[RFC PATCH] perf/arm64: Add BRBE support for bpf_get_branch_snapshot()
Mark Rutland
mark.rutland at arm.com
Mon Jan 5 09:49:18 PST 2026
Hi Puranjay,
I have a number of techincal concerns with this, noted below. At a high
level, I don't think this makes sense without a better description of
the usage, and I suspect we'd need changes to bpf_get_branch_snapshot()
to be able to implement something useful.
On Fri, Jan 02, 2026 at 01:40:41PM -0800, Puranjay Mohan wrote:
> Enable the bpf_get_branch_snapshot() BPF helper on ARM64 by implementing
> the perf_snapshot_branch_stack static call for ARM's Branch Record
> Buffer Extension (BRBE).
>
> The BPF helper bpf_get_branch_snapshot() allows BPF programs to capture
> hardware branch records on-demand. This was previously only available on
> x86 (Intel LBR, AMD BRS) but not on ARM64 despite BRBE being available
> since ARMv9.
When exactly can bpf_get_branch_snapshot() be called?
How is it expected to be used?
The driver is written on the expectation that BRBE records are only read
in the PMUv3 overflow handler.
> This implementation:
>
> - Follows the x86 snapshot pattern (intel_pmu_snapshot_branch_stack)
> - Performs atomic snapshot by pausing BRBE, reading records, and
> restoring previous state without disrupting ongoing perf events
If BRBE is stopped, then we lost contiguity of branch records (e.g. for
a series of branches A->B->C->D->E, we could record A->B->D->E).
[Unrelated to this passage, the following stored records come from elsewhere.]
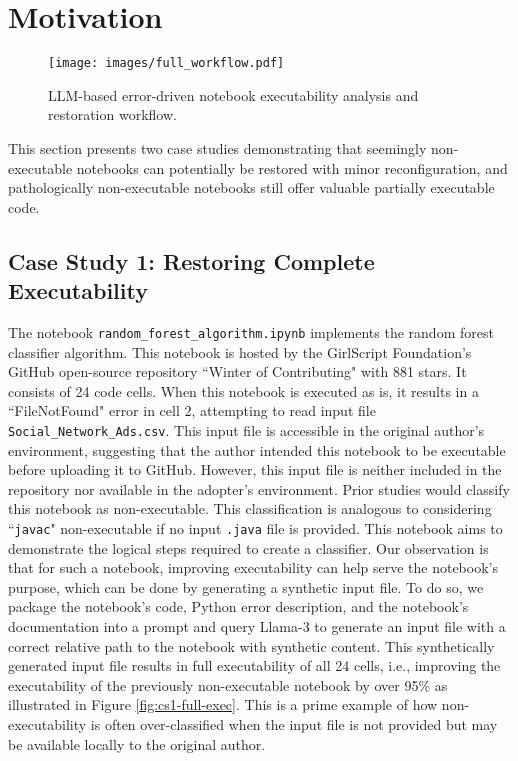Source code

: \section{Motivation}
\label{sec:motivation}


\begin{figure*}[ht!] %
\centerline{\texttt{[image: images/full\_workflow.pdf]}}
    \caption{LLM-based error-driven notebook executability analysis and restoration workflow.}
    \label{fig:main_workflow}
\end{figure*}


This section presents two case studies demonstrating that seemingly non-executable notebooks can potentially be restored with minor reconfiguration, and pathologically non-executable notebooks still offer valuable partially executable code. 


\subsection{Case Study 1: Restoring Complete Executability}
\label{case_study_1}

    The notebook {\small{\texttt{random\_forest\_algorithm.ipynb}}} \cite{girlscript2024} implements the random forest classifier algorithm. This notebook is hosted by the GirlScript Foundation's GitHub open-source repository ``Winter of Contributing" with 881 stars. It consists of 24 code cells. When this notebook is executed as is, it results in a ``FileNotFound" error in cell 2, attempting to read input file {\small{\texttt{Social\_Network\_Ads.csv}}}. This input file is accessible in the original author's environment, suggesting that the author intended this notebook to be executable before uploading it to GitHub. However, this input file is neither included in the repository nor available in the adopter's environment. Prior studies \cite{Pimentel2019, Pimentel2021} would classify this notebook as non-executable. This classification is analogous to considering ``{\small{\texttt{javac}}}" non-executable if no input {\small{\texttt{.java}}} file is provided. This notebook aims to demonstrate the logical steps required to create a classifier. Our observation is that for such a notebook, improving executability can help serve the notebook's purpose, which can be done by generating a synthetic input file. To do so, we package the notebook's code, Python error description, and the notebook's documentation into a prompt and query Llama-3 to generate an input file with a correct relative path to the notebook with synthetic content. This synthetically generated input file results in full executability of all 24 cells, i.e., improving the executability of the previously non-executable notebook by over 95\% as illustrated in Figure \ref{fig:cs1-full-exec}. This is a prime example of how non-executability is often over-classified when the input file is not provided but may be available locally to the original author. 
    

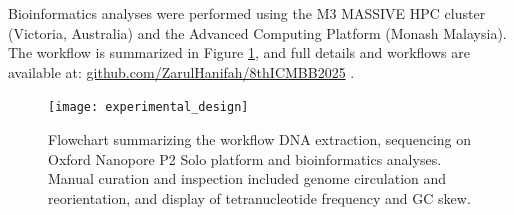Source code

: Bioinformatics analyses were performed using the M3 MASSIVE HPC cluster (Victoria, Australia) and the Advanced Computing Platform (Monash Malaysia). The workflow is summarized in Figure \ref{fig:workflow}, and full details and workflows are available at: \url{github.com/ZarulHanifah/8thICMBB2025} \cite{Kolmogorov_2019_flye, Alneberg_2014_concoct, Pan_2022_semibin, Mallawaarachchi_2022_metacoag, Shaffer_2020_dram}.

\begin{figure}[H]
    \vspace{-0.4cm}
    \centering
    \texttt{[image: experimental\_design]}
    \caption{\scriptsize Flowchart summarizing the workflow DNA extraction, sequencing on Oxford Nanopore P2 Solo platform and bioinformatics analyses. Manual curation and inspection included genome circulation and reorientation, and display of tetranucleotide frequency and GC skew.}
    \label{fig:workflow}
\end{figure}

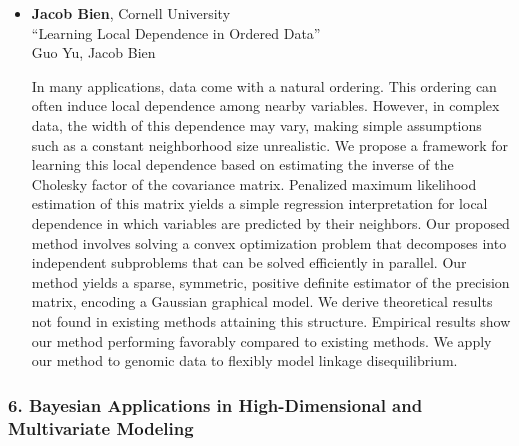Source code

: \begin{itemize}
\item \textbf{Jacob Bien}, Cornell University \\
``Learning Local Dependence in Ordered Data'' \\
Guo Yu, Jacob Bien


In many applications, data come with a natural ordering. This ordering can often induce local dependence among nearby variables. However, in complex data, the width of this dependence may vary, making simple assumptions such as a constant neighborhood size unrealistic. We propose a framework for learning this local dependence based on estimating the inverse of the Cholesky factor of the covariance matrix. Penalized maximum likelihood estimation of this matrix yields a simple regression interpretation for local dependence in which variables are predicted by their neighbors. Our proposed method involves solving a convex optimization problem that decomposes into independent subproblems that can be solved efficiently in parallel. Our method yields a sparse, symmetric, positive definite estimator of the precision matrix, encoding a Gaussian graphical model. We derive theoretical results not found in existing methods attaining this structure.  Empirical results show our method performing favorably compared to existing methods. We apply our method to genomic data to flexibly model linkage disequilibrium.

\end{itemize}

\subsubsection*{6. Bayesian Applications in High-Dimensional and Multivariate Modeling}

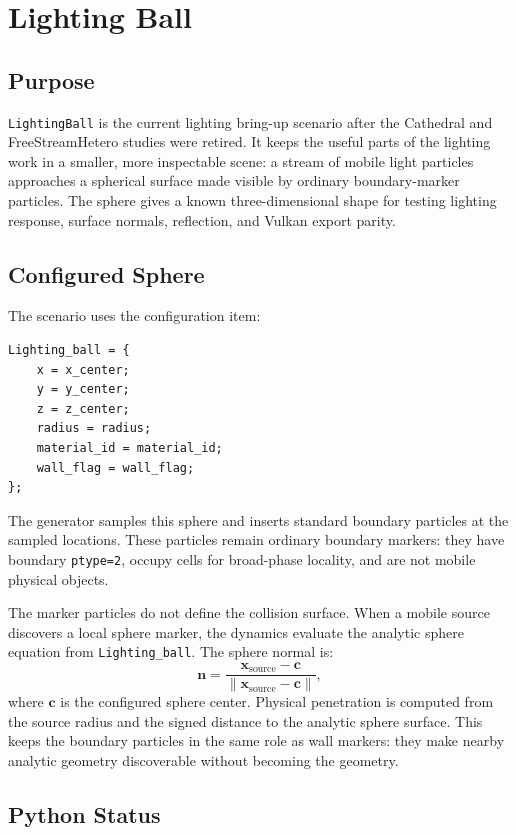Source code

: \newpage
\section{Lighting Ball}

\subsection{Purpose}

\texttt{LightingBall} is the current lighting bring-up scenario after the
Cathedral and FreeStreamHetero studies were retired.  It keeps the useful
parts of the lighting work in a smaller, more inspectable scene: a stream of
mobile light particles approaches a spherical surface made visible by ordinary
boundary-marker particles.  The sphere gives a known three-dimensional shape
for testing lighting response, surface normals, reflection, and Vulkan export
parity.

\subsection{Configured Sphere}

The scenario uses the configuration item:
\begin{verbatim}
Lighting_ball = {
    x = x_center;
    y = y_center;
    z = z_center;
    radius = radius;
    material_id = material_id;
    wall_flag = wall_flag;
};
\end{verbatim}

The generator samples this sphere and inserts standard boundary particles at
the sampled locations.  These particles remain ordinary boundary markers:
they have boundary \texttt{ptype=2}, occupy cells for broad-phase
locality, and are not mobile physical objects.

The marker particles do not define the collision surface.  When a mobile
source discovers a local sphere marker, the dynamics evaluate the analytic
sphere equation from \texttt{Lighting\_ball}.  The sphere normal is:
\[
    \mathbf n =
    \frac{\mathbf x_{\mathrm{source}}-\mathbf c}
         {\lVert\mathbf x_{\mathrm{source}}-\mathbf c\rVert},
\]
where \(\mathbf c\) is the configured sphere center.  Physical penetration is
computed from the source radius and the signed distance to the analytic sphere
surface.  This keeps the boundary particles in the same role as wall markers:
they make nearby analytic geometry discoverable without becoming the geometry.

\subsection{Python Status}

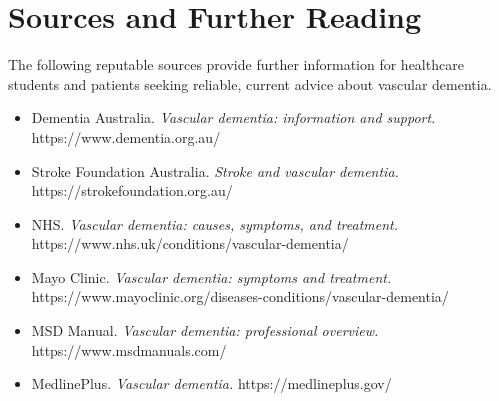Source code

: \section*{Sources and Further Reading}
The following reputable sources provide further information for healthcare students and patients seeking reliable, current advice about vascular dementia.

\begin{itemize}
    \item Dementia Australia. \textit{Vascular dementia: information and support.} https://www.dementia.org.au/
    \item Stroke Foundation Australia. \textit{Stroke and vascular dementia.} https://strokefoundation.org.au/
    \item NHS. \textit{Vascular dementia: causes, symptoms, and treatment.} https://www.nhs.uk/conditions/vascular-dementia/
    \item Mayo Clinic. \textit{Vascular dementia: symptoms and treatment.} https://www.mayoclinic.org/diseases-conditions/vascular-dementia/
    \item MSD Manual. \textit{Vascular dementia: professional overview.} https://www.msdmanuals.com/
    \item MedlinePlus. \textit{Vascular dementia.} https://medlineplus.gov/
\end{itemize}
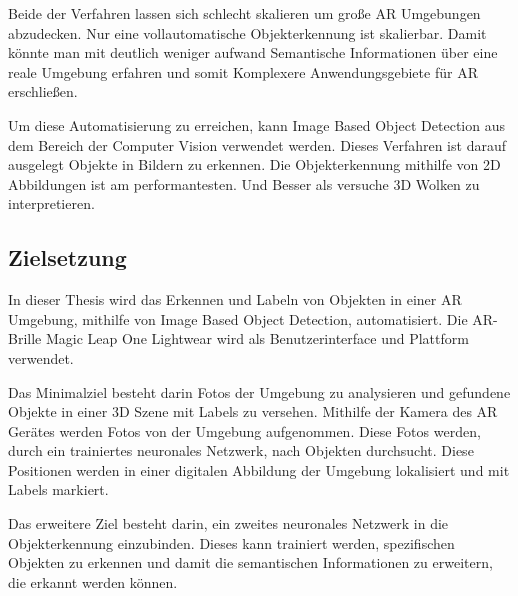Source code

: Beide der Verfahren lassen sich schlecht skalieren um große AR Umgebungen abzudecken. Nur eine vollautomatische Objekterkennung ist skalierbar. Damit könnte man mit deutlich weniger aufwand Semantische Informationen über eine reale Umgebung erfahren und somit Komplexere Anwendungsgebiete für AR erschließen.

Um diese Automatisierung zu erreichen, kann Image Based Object Detection aus dem Bereich der Computer Vision verwendet werden.
Dieses Verfahren ist darauf ausgelegt Objekte in Bildern zu erkennen. Die Objekterkennung mithilfe von 2D Abbildungen ist am performantesten.
Und Besser als versuche 3D Wolken zu interpretieren.\citep{introToCNN}

\subsection{Zielsetzung}

In dieser Thesis wird das Erkennen und Labeln von Objekten in einer AR Umgebung, mithilfe von Image Based Object Detection, automatisiert. 
Die AR-Brille Magic Leap One Lightwear wird als Benutzerinterface und Plattform verwendet.


Das Minimalziel besteht darin Fotos der Umgebung zu analysieren und gefundene Objekte in einer 3D Szene mit Labels zu versehen. 
Mithilfe der Kamera des AR Gerätes werden Fotos von der Umgebung aufgenommen. Diese Fotos werden, durch ein trainiertes neuronales Netzwerk, nach Objekten durchsucht. Diese Positionen werden in einer digitalen Abbildung der Umgebung lokalisiert und mit Labels markiert.

Das erweitere Ziel besteht darin, ein zweites neuronales Netzwerk in die Objekterkennung einzubinden. Dieses kann trainiert werden, spezifischen Objekten zu erkennen und damit die semantischen Informationen zu erweitern, die erkannt werden können.

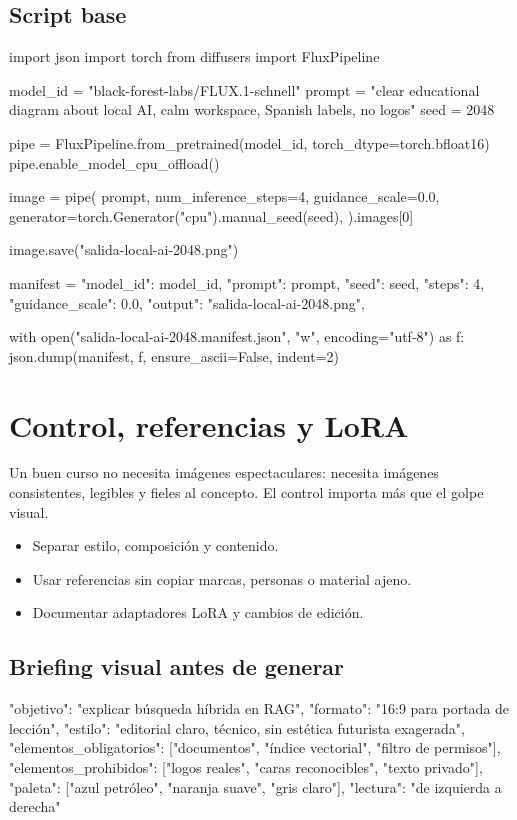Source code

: \documentclass[11pt,a4paper]{book}
\begin{document}
\section{Script base}
\begin{codebox}
import json
import torch
from diffusers import FluxPipeline

model_id = "black-forest-labs/FLUX.1-schnell"
prompt = "clear educational diagram about local AI, calm workspace, Spanish labels, no logos"
seed = 2048

pipe = FluxPipeline.from_pretrained(model_id, torch_dtype=torch.bfloat16)
pipe.enable_model_cpu_offload()

image = pipe(
    prompt,
    num_inference_steps=4,
    guidance_scale=0.0,
    generator=torch.Generator("cpu").manual_seed(seed),
).images[0]

image.save("salida-local-ai-2048.png")

manifest = {
    "model_id": model_id,
    "prompt": prompt,
    "seed": seed,
    "steps": 4,
    "guidance_scale": 0.0,
    "output": "salida-local-ai-2048.png",
}

with open("salida-local-ai-2048.manifest.json", "w", encoding="utf-8") as f:
    json.dump(manifest, f, ensure_ascii=False, indent=2)
\end{codebox}
\chapter{Control, referencias y LoRA}
Un buen curso no necesita imágenes espectaculares: necesita imágenes consistentes, legibles y fieles al concepto. El control importa más que el golpe visual.

\begin{itemize}\item Separar estilo, composición y contenido.\end{itemize}
\begin{itemize}\item Usar referencias sin copiar marcas, personas o material ajeno.\end{itemize}
\begin{itemize}\item Documentar adaptadores LoRA y cambios de edición.\end{itemize}
\section{Briefing visual antes de generar}
\begin{codebox}
{
  "objetivo": "explicar búsqueda híbrida en RAG",
  "formato": "16:9 para portada de lección",
  "estilo": "editorial claro, técnico, sin estética futurista exagerada",
  "elementos_obligatorios": ["documentos", "índice vectorial", "filtro de permisos"],
  "elementos_prohibidos": ["logos reales", "caras reconocibles", "texto privado"],
  "paleta": ["azul petróleo", "naranja suave", "gris claro"],
  "lectura": "de izquierda a derecha"
}
\end{codebox}
\end{document}
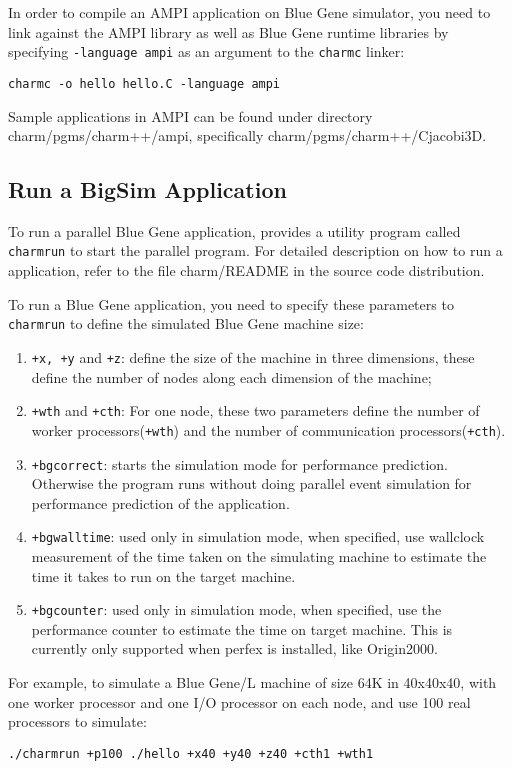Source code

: In order to compile an AMPI application on Blue Gene simulator, you need 
to link against the AMPI library as well as Blue Gene \charmpp{} runtime
libraries by specifying \texttt{-language ampi} as an argument to 
the {\tt charmc} linker:
\begin{verbatim}
charmc -o hello hello.C -language ampi
\end{verbatim}

Sample applications in AMPI can be found under directory
charm/pgms/charm++/ampi, specifically charm/pgms/charm++/Cjacobi3D.

\subsection{Run a BigSim Application}

To run a parallel Blue Gene application, \charmpp{} provides a utility program
called {\tt charmrun} to start the parallel program. 
For detailed description on how to run a \charmpp{} application, 
refer to the file charm/README in the source code distribution.

To run a Blue Gene application, you need to specify these parameters to 
{\tt charmrun} to define the simulated Blue Gene machine size:
\begin{enumerate}
\item {\tt +x, +y} and {\tt +z}:  define the size of the machine in three dimensions, these define the number of nodes along each dimension of the machine;
\item {\tt +wth} and {\tt +cth}:  For one node, these two parameters define the number of worker processors({\tt +wth}) and the number of communication processors({\tt +cth}).
\item {\tt +bgcorrect}: starts the simulation mode for performance prediction. Otherwise the program runs without doing parallel event simulation for performance prediction of the application.
\item {\tt +bgwalltime}: used only in simulation mode, when specified, use wallclock measurement of the time taken on the simulating machine to estimate the time it takes to run on the target machine.
\item {\tt +bgcounter}:  used only in simulation mode, when specified, use the performance counter to estimate the time on target machine. This is currently only supported when perfex is installed, like Origin2000.
\end{enumerate}

For example, to simulate a Blue Gene/L machine of size 64K in 40x40x40, with 
one worker processor and one I/O processor on each node, and use 100 
real processors to simulate:
\begin{verbatim}
./charmrun +p100 ./hello +x40 +y40 +z40 +cth1 +wth1
\end{verbatim}

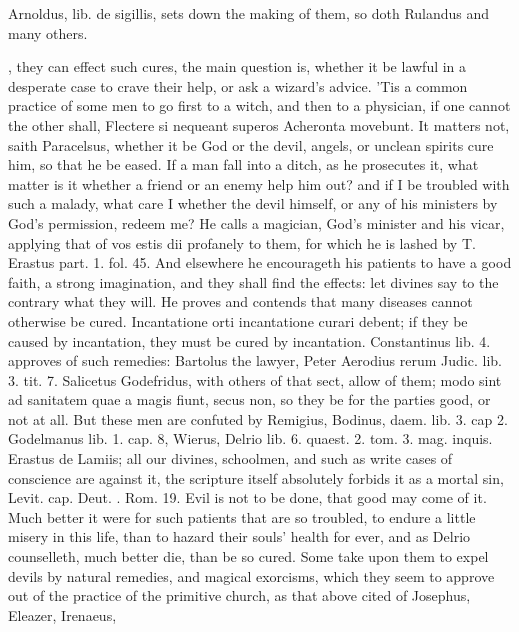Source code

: {Arnoldus, lib. de sigillis, sets down the making of them, so doth
Rulandus and many others.

, they can effect such cures, the main question is, whether
it be lawful in a desperate case to crave their help, or ask a wizard's
advice. 'Tis a common practice of some men to go first to a witch, and
then to a physician, if one cannot the other shall, Flectere si
nequeant superos Acheronta movebunt. It matters not, saith
Paracelsus, whether it be God or the devil, angels, or unclean spirits
cure him, so that he be eased. If a man fall into a ditch, as he
prosecutes it, what matter is it whether a friend or an enemy help him
out? and if I be troubled with such a malady, what care I whether the
devil himself, or any of his ministers by God's permission, redeem me?
He calls a  magician, God's minister and his vicar, applying that
of vos estis dii profanely to them, for which he is lashed by T.
Erastus part. 1. fol. 45. And elsewhere he encourageth his patients to
have a good faith,  a strong imagination, and they shall find the
effects: let divines say to the contrary what they will. He proves and
contends that many diseases cannot otherwise be cured. Incantatione
orti incantatione curari debent; if they be caused by incantation,
they must be cured by incantation. Constantinus lib. 4. approves
of such remedies: Bartolus the lawyer, Peter Aerodius rerum Judic. lib.
3. tit. 7. Salicetus Godefridus, with others of that sect, allow of
them; modo sint ad sanitatem quae a magis fiunt, secus non, so they be
for the parties good, or not at all. But these men are confuted by
Remigius, Bodinus, daem. lib. 3. cap 2. Godelmanus lib. 1. cap. 8,
Wierus, Delrio lib. 6. quaest. 2. tom. 3. mag. inquis. Erastus de
Lamiis; all our divines, schoolmen, and such as write cases of
conscience are against it, the scripture itself absolutely forbids it
as a mortal sin, Levit. cap.    Deut.  \etc{}. Rom.
 19. Evil is not to be done, that good may come of it. Much better
it were for such patients that are so troubled, to endure a little
misery in this life, than to hazard their souls' health for ever, and
as Delrio counselleth, much better die, than be so cured. Some
take upon them to expel devils by natural remedies, and magical
exorcisms, which they seem to approve out of the practice of the
primitive church, as that above cited of Josephus, Eleazer, Irenaeus,
}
The
driver is intended to ensure contiguity of those records, and if that's
lost, we deliberately discard. That's why brbe_enable() calls
brbe_invalidate().
Restarting BRBE without discarding will produce bogus data for other
consumers. If BRBE is stopped, we *must* discard.
> - Reads branch records directly from BRBE registers without
> event-specific filtering to minimize branch pollution
If BRBE is paused, there's no polution, so this rationale doesn't make
sense to me.
BRBE can be configured with various filters (specific to the event),
multiple events with distinct filters can be active simultaneously, and
if no branch-sampling events are active, BRBE won't record anything. I
do not think it makes sense to record whatever happens to be present,
without filtering. Regardless, BRBE won't be recording if you don't have
events. so this doesn't seem to make sense.
> - Handles all BRBE record types (complete, source-only, target-only)
> - Complies with ARM ARM synchronization requirements (ISB barriers per
> rule PPBZP)
> - Reuses existing BRBE infrastructure (select_brbe_bank,
> __read_brbe_regset, brbe_set_perf_entry_type, etc.)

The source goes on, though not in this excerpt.